Preliminary results obtained several years ago by two post-doctoral fellows in the laboratory suggested that UVB irradiation could lead to the transactivation of the epidermal growth factor receptor (EGFR), leading to an increase in NKG2DL expression via the stabilisation of their mRNA, independent of transcription and the DDR We have thus decided to further explore these results to improve our understanding of NKG2DL regulation. First, we reproduced these preliminary results and also established that the NKG2DL upregulation triggered by UVB or EGF was sufficient to increase the response of both NK and gammadelta T cells to target cells after such treatments. In addition, we have elucidated the precise molecular mechanism responsible for the stabilisation of NKG2DL mRNA downstream of the EGFR. We have identified one or more (depending on the NKG2DL considered) classical Au-rich element type sequences in the 3' untranslated region of NKG2DL mRNAs. These sequences are known to be recognised by a variety of RNA-binding proteins which regulate the stability of mRNAS bearing such sequences. Using several reporter systems, we could demonstrate that such sequences in the 3'UTR of MICA are responsible for the poor stability of the mRNA. We have identified two previously described RNA-binding factors responsible for the regulation of NKG2DL (namely AUF1 and HuR) and dissected the precise signalling pathways downstream of the EGFR responsible for the inactivation of these factors and the consequent upregulation of NKG2DL.
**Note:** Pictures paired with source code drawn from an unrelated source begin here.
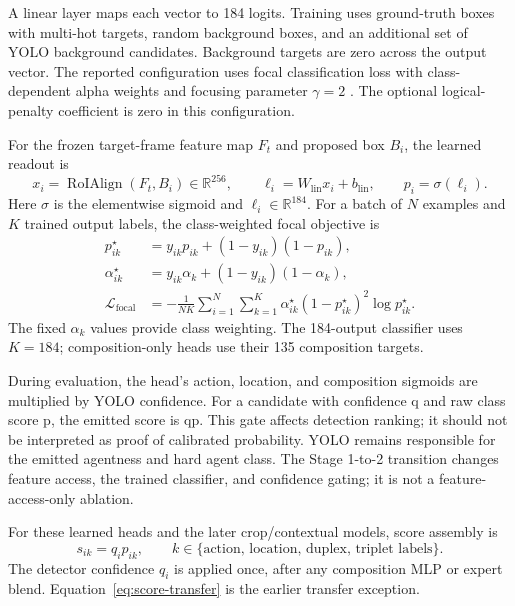 A linear layer maps each vector to 184 logits. Training uses ground-truth boxes with multi-hot targets, random background boxes, and an additional set of YOLO background candidates. Background targets are zero across the output vector. The reported configuration uses focal classification loss with class-dependent alpha weights and focusing parameter \(\gamma = 2\) \cite{focal-loss}. The optional logical-penalty coefficient is zero in this configuration.

For the frozen target-frame feature map \(F_t\) and proposed box \(B_i\), the learned readout is
\begin{equation}\label{eq:roi-head}
 x_i=\operatorname{RoIAlign}(F_t,B_i)\in\mathbb R^{256},\qquad
 \ell_i=W_{\mathrm{lin}}x_i+b_{\mathrm{lin}},\qquad p_i=\sigma(\ell_i).
\end{equation}
Here \(\sigma\) is the elementwise sigmoid and \(\ell_i\in\mathbb R^{184}\). For a batch of \(N\) examples and \(K\) trained output labels, the class-weighted focal objective is
\begin{align}
 p^{\star}_{ik}&=y_{ik}p_{ik}+(1-y_{ik})(1-p_{ik}),\nonumber\\
 \alpha^{\star}_{ik}&=y_{ik}\alpha_k+(1-y_{ik})(1-\alpha_k),\nonumber\\
 \mathcal L_{\mathrm{focal}}&=-\frac{1}{NK}\sum_{i=1}^{N}\sum_{k=1}^{K}
 \alpha^{\star}_{ik}(1-p^{\star}_{ik})^{2}\log p^{\star}_{ik}.
 \label{eq:focal}
\end{align}
The fixed \(\alpha_k\) values provide class weighting. The 184-output classifier uses \(K=184\); composition-only heads use their 135 composition targets.

During evaluation, the head’s action, location, and composition sigmoids are multiplied by YOLO confidence. For a candidate with confidence q and raw class score p, the emitted score is qp. This gate affects detection ranking; it should not be interpreted as proof of calibrated probability. YOLO remains responsible for the emitted agentness and hard agent class. The Stage 1-to-2 transition changes feature access, the trained classifier, and confidence gating; it is not a feature-access-only ablation.

For these learned heads and the later crop/contextual models, score assembly is
\begin{equation}\label{eq:score-assembly}
 s_{ik}=q_i p_{ik},\qquad k\in\{\text{action, location, duplex, triplet labels}\}.
\end{equation}
The detector confidence \(q_i\) is applied once, after any composition MLP or expert blend. Equation~\ref{eq:score-transfer} is the earlier transfer exception.

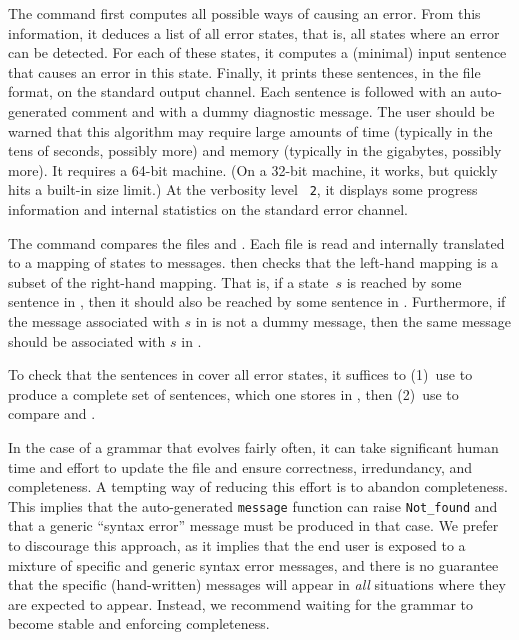 \documentclass[onecolumn,11pt,nocopyrightspace,preprint]{sigplanconf}
\begin{document}
The command \olisterrors first computes all possible ways of causing an error.
From this information, it deduces a list of all error states, that is, all
states where an error can be detected. For each of these states, it computes a
(minimal) input sentence that causes an error in this state. Finally, it
prints these sentences, in the \messages file format, on the standard output
channel. Each sentence is followed with an auto-generated comment and with a
dummy diagnostic message. The user should be warned that this algorithm may
require large amounts of time (typically in the tens of seconds, possibly
more) and memory (typically in the gigabytes, possibly more). It requires a
64-bit machine. (On a 32-bit machine, it works, but quickly hits a built-in
size limit.) At the verbosity level \ologautomaton~\texttt{2}, it displays
some progress information and internal statistics on the standard error
channel.

The command \ocompareerrors {} \ocompareerrors {}
compares the \messages files  and . Each file is
read and internally translated to a mapping of states to messages. \menhir
then checks that the left-hand mapping is a subset of the right-hand mapping.
That is, if a state~$s$ is reached by some sentence in , then it
should also be reached by some sentence in . Furthermore, if the
message associated with $s$ in  is not a dummy message, then the
same message should be associated with $s$ in .

To check that the sentences in  cover all error states, it
suffices to (1)~use \olisterrors to produce a complete set of sentences,
which one stores in , then (2)~use \ocompareerrors to
compare  and .

In the case of a grammar that evolves fairly often, it can take significant
human time and effort to update the \messages file and ensure correctness,
irredundancy, and completeness. A tempting way of reducing this effort is to abandon
completeness. This implies that the auto-generated \verb+message+ function can
raise \verb+Not_found+ and that a generic ``syntax error'' message must be
produced in that case. We prefer to discourage this approach, as it implies
that the end user is exposed to a mixture of specific and generic syntax error
messages, and there is no guarantee that the specific (hand-written) messages
will appear in \emph{all} situations where they are expected to appear.
Instead, we recommend waiting for the grammar to become stable and enforcing
completeness.
\end{document}
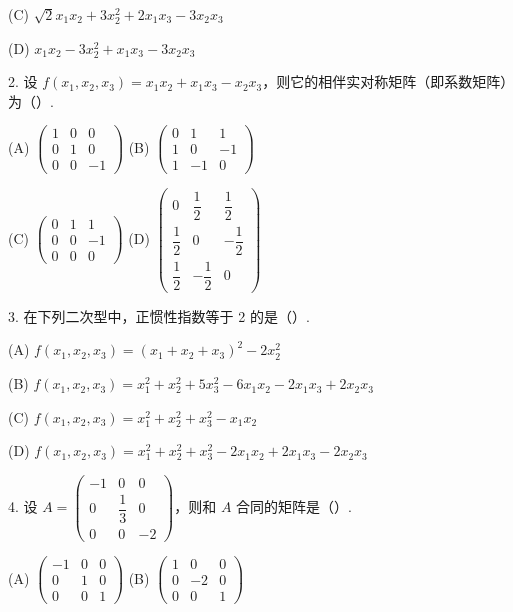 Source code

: \documentclass[UTF8, 12pt, fontset=fandol, oneside]{ctexart}
\begin{document}
(C) $\sqrt2x_1x_2+3x_2^2+2x_1x_3-3x_2x_3$

(D) $x_1x_2-3x_2^2+x_1x_3-3x_2x_3$

2. 设 $f(x_1,x_2,x_3)=x_1x_2+x_1x_3-x_2x_3$，则它的相伴实对称矩阵（即系数矩阵）为（\quad ）.

(A) $\left(\begin{array}{ccc}1&0&0\\ 0&1&0\\ 0&0&-1\end{array}\right)$
\qquad
(B) $\left(\begin{array}{ccc}0&1&1\\ 1&0&-1\\ 1&-1&0\end{array}\right)$

(C) $\left(\begin{array}{ccc}0&1&1\\ 0&0&-1\\ 0&0&0\end{array}\right)$
\qquad
(D) $\left(\begin{array}{ccc}0&\dfrac12&\dfrac12\\ \dfrac12&0&-\dfrac12\\ \dfrac12&-\dfrac12&0\end{array}\right)$

3. 在下列二次型中，正惯性指数等于 2 的是（\quad ）.

(A) $f(x_1,x_2,x_3)=(x_1+x_2+x_3)^2-2x_2^2$

(B) $f(x_1,x_2,x_3)=x_1^2+x_2^2+5x_3^2-6x_1x_2-2x_1x_3+2x_2x_3$

(C) $f(x_1,x_2,x_3)=x_1^2+x_2^2+x_3^2-x_1x_2$

(D) $f(x_1,x_2,x_3)=x_1^2+x_2^2+x_3^2-2x_1x_2+2x_1x_3-2x_2x_3$

4. 设 $A=\left(\begin{array}{ccc}-1&0&0\\ 0&\dfrac13&0\\ 0&0&-2\end{array}\right)$，则和 $A$ 合同的矩阵是（\quad ）.

(A) $\left(\begin{array}{ccc}-1&0&0\\ 0&1&0\\ 0&0&1\end{array}\right)$
\qquad
(B) $\left(\begin{array}{ccc}1&0&0\\ 0&-2&0\\ 0&0&1\end{array}\right)$
\end{document}
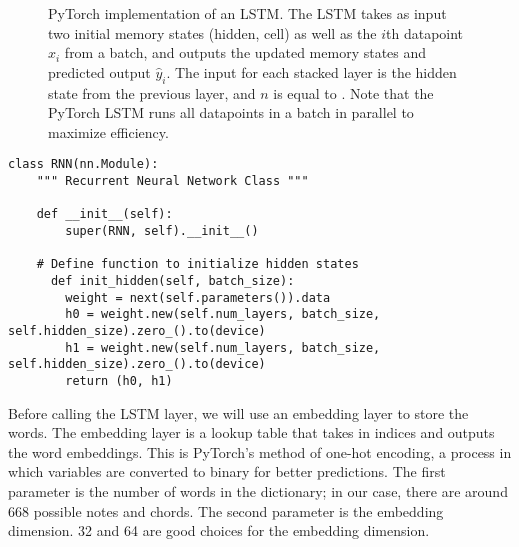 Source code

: \begin{figure}[H]

  \caption{PyTorch implementation of an LSTM.
          The LSTM takes as input two initial memory states (hidden, cell) as well as the $i$th datapoint $x_i$ from a batch, and outputs the updated memory states and predicted output $\hat{y}_i$.
          The input for each stacked layer is the hidden state from the previous layer, and $n$ is equal to .
          Note that the PyTorch LSTM runs all datapoints in a batch in parallel to maximize efficiency.
          }
  \label{figure:lstm}
\end{figure}

\begin{lstlisting}
class RNN(nn.Module):
    """ Recurrent Neural Network Class """

    def __init__(self):
        super(RNN, self).__init__() 
      
    # Define function to initialize hidden states
	  def init_hidden(self, batch_size):
        weight = next(self.parameters()).data
        h0 = weight.new(self.num_layers, batch_size, self.hidden_size).zero_().to(device)
        h1 = weight.new(self.num_layers, batch_size, self.hidden_size).zero_().to(device)
        return (h0, h1)

\end{lstlisting}

Before calling the LSTM layer, we will use an embedding layer to store the words.
The embedding layer is a lookup table that takes in indices and outputs the word embeddings.
This is PyTorch's method of one-hot encoding, a process in which variables are converted to binary for better predictions.
The first parameter is the number of words in the dictionary; in our case, there are around 668 possible notes and chords. %
The second parameter is the embedding dimension.
32 and 64 are good choices for the embedding dimension.

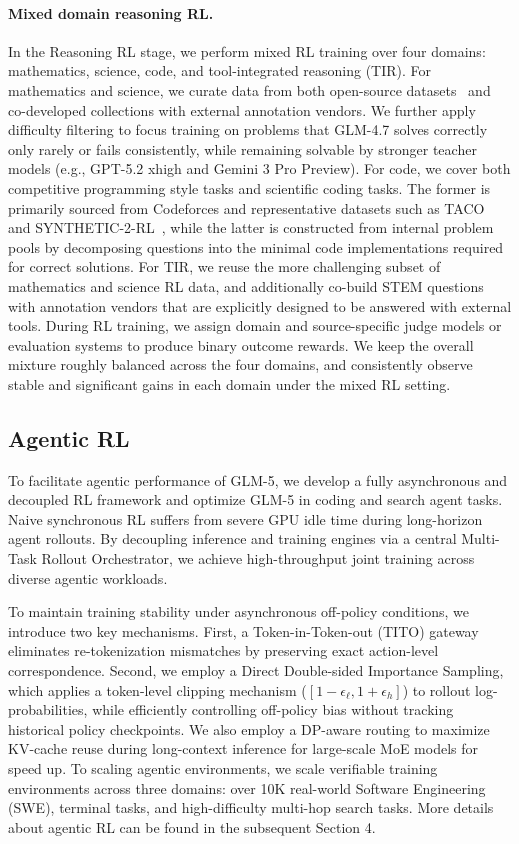 \paragraph{Mixed domain reasoning RL.} In the Reasoning RL stage, we perform mixed RL training over four domains: mathematics, science, code, and tool-integrated reasoning (TIR). For mathematics and science, we curate data from both open-source datasets~\cite{du2025nemotron, moshkov2025aimo} and co-developed collections with external annotation vendors. We further apply difficulty filtering to focus training on problems that GLM-4.7 solves correctly only rarely or fails consistently, while remaining solvable by stronger teacher models (e.g., GPT-5.2 xhigh and Gemini 3 Pro Preview). For code, we cover both competitive programming style tasks and scientific coding tasks. The former is primarily sourced from Codeforces and representative datasets such as TACO~\cite{li2023taco} and SYNTHETIC-2-RL~\cite{synthetic2_blog_2025}, while the latter is constructed from internal problem pools by decomposing questions into the minimal code implementations required for correct solutions. For TIR, we reuse the more challenging subset of mathematics and science RL data, and additionally co-build STEM questions with annotation vendors that are explicitly designed to be answered with external tools. During RL training, we assign domain and source-specific judge models or evaluation systems to produce binary outcome rewards. We keep the overall mixture roughly balanced across the four domains, and consistently observe stable and significant gains in each domain under the mixed RL setting.

\subsection{Agentic RL}
To facilitate agentic performance of GLM-5, we develop a fully asynchronous and decoupled RL framework and optimize GLM-5 in coding and search agent tasks. Naive synchronous RL suffers from severe GPU idle time during long-horizon agent rollouts. By decoupling inference and training engines via a central Multi-Task Rollout Orchestrator, we achieve high-throughput joint training across diverse agentic workloads.

To maintain training stability under asynchronous off-policy conditions, we introduce two key mechanisms. First, a Token-in-Token-out (TITO) gateway eliminates re-tokenization mismatches by preserving exact action-level correspondence. Second, we employ a Direct Double-sided Importance Sampling, which applies a token-level clipping mechanism ($[1-\epsilon_\ell, 1+\epsilon_h]$) to rollout log-probabilities, while efficiently controlling off-policy bias without tracking historical policy checkpoints. We also employ a DP-aware routing to maximize KV-cache reuse during long-context inference for large-scale MoE models for speed up. To scaling agentic environments, we scale verifiable training environments across three domains: over 10K real-world Software Engineering (SWE), terminal tasks, and high-difficulty multi-hop search tasks. More details about agentic RL can be found in the subsequent Section 4.

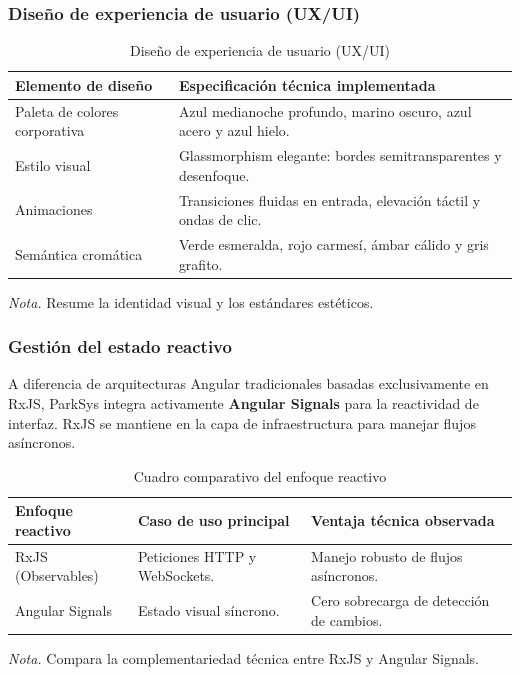 \subsubsection{Diseño de experiencia de usuario (UX/UI)}



\begin{table}[htbp]
\caption{Diseño de experiencia de usuario (UX/UI)}
\label{tab:ux_ui}
\begin{tabular}{@{}p{4cm} p{10cm}@{}}
\toprule
\textbf{Elemento de diseño} & \textbf{Especificación técnica implementada} \\
\midrule
Paleta de colores corporativa & Azul medianoche profundo, marino oscuro, azul acero y azul hielo. \\
Estilo visual & Glassmorphism elegante: bordes semitransparentes y desenfoque. \\
Animaciones & Transiciones fluidas en entrada, elevación táctil y ondas de clic. \\
Semántica cromática & Verde esmeralda, rojo carmesí, ámbar cálido y gris grafito. \\
\bottomrule
\end{tabular}
\par\vspace{0.2cm}
\textit{Nota.} Resume la identidad visual y los estándares estéticos.
\end{table}

\subsubsection{Gestión del estado reactivo}



A diferencia de arquitecturas Angular tradicionales basadas exclusivamente en RxJS, ParkSys integra activamente \textbf{Angular Signals} para la reactividad de interfaz. RxJS se mantiene en la capa de infraestructura para manejar flujos asíncronos.

\begin{table}[htbp]
\caption{Cuadro comparativo del enfoque reactivo}
\label{tab:enfoque_reactivo}
\begin{tabular}{@{}p{3cm} p{5.5cm} p{6cm}@{}}
\toprule
\textbf{Enfoque reactivo} & \textbf{Caso de uso principal} & \textbf{Ventaja técnica observada} \\
\midrule
RxJS (Observables) & Peticiones HTTP y WebSockets. & Manejo robusto de flujos asíncronos. \\
Angular Signals & Estado visual síncrono. & Cero sobrecarga de detección de cambios. \\
\bottomrule
\end{tabular}
\par\vspace{0.2cm}
\textit{Nota.} Compara la complementariedad técnica entre RxJS y Angular Signals.
\end{table}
Overall, both projects have contributed to our understanding of the NKG2D axis, by describing and partially explaining the variety of responses to NKG2DL polymorphism and by completing our current knowledge of the regulation of these stress-induced proteins. As NKG2D and its ligands play an important role in the immune responses to various stresses and infectious agents as well as in diverse pathophysiological scenarios such as auto-immunity and transplantation, our work could potentially have a strong impact on the development of new clinical strategies.